Determine how many lines in the listing below contain "https", then give only that number.

######

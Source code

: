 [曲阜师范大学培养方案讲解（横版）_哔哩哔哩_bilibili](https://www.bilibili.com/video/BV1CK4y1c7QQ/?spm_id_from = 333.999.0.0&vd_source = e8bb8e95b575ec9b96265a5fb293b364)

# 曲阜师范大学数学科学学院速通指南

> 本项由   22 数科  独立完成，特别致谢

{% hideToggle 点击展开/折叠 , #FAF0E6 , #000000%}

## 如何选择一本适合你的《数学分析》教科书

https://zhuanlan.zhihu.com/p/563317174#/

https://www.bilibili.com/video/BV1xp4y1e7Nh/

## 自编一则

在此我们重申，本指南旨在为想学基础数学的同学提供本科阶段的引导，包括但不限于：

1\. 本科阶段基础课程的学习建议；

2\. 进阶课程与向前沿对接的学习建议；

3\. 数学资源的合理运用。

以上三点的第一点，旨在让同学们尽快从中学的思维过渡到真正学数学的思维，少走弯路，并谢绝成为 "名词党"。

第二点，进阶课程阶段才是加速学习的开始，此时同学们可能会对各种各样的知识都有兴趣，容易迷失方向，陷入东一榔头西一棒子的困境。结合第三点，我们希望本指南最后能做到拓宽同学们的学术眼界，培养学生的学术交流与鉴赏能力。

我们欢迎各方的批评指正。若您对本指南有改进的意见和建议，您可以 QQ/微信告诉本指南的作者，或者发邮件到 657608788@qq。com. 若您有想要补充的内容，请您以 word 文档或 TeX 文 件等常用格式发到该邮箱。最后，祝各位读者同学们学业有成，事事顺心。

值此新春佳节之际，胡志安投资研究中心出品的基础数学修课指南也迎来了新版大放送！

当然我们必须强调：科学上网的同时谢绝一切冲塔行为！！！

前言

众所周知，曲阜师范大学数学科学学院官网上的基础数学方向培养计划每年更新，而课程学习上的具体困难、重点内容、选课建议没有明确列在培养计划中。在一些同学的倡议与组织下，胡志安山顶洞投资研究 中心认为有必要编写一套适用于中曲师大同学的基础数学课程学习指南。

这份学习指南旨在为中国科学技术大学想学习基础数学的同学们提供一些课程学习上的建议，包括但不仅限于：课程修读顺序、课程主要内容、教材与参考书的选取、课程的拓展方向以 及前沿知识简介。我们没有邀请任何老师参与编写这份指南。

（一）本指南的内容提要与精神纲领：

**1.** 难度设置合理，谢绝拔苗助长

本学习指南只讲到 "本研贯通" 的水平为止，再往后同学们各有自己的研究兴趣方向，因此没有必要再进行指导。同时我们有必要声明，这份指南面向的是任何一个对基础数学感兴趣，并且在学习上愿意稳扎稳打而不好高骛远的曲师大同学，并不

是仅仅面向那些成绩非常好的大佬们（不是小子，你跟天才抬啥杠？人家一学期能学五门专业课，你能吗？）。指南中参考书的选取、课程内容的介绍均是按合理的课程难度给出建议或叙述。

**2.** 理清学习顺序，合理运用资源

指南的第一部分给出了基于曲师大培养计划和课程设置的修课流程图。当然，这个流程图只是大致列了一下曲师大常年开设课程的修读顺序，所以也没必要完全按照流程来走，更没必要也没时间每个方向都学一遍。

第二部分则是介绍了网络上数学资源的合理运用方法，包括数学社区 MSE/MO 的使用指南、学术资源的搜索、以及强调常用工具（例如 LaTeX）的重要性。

######

* _TASK RESULT_:
3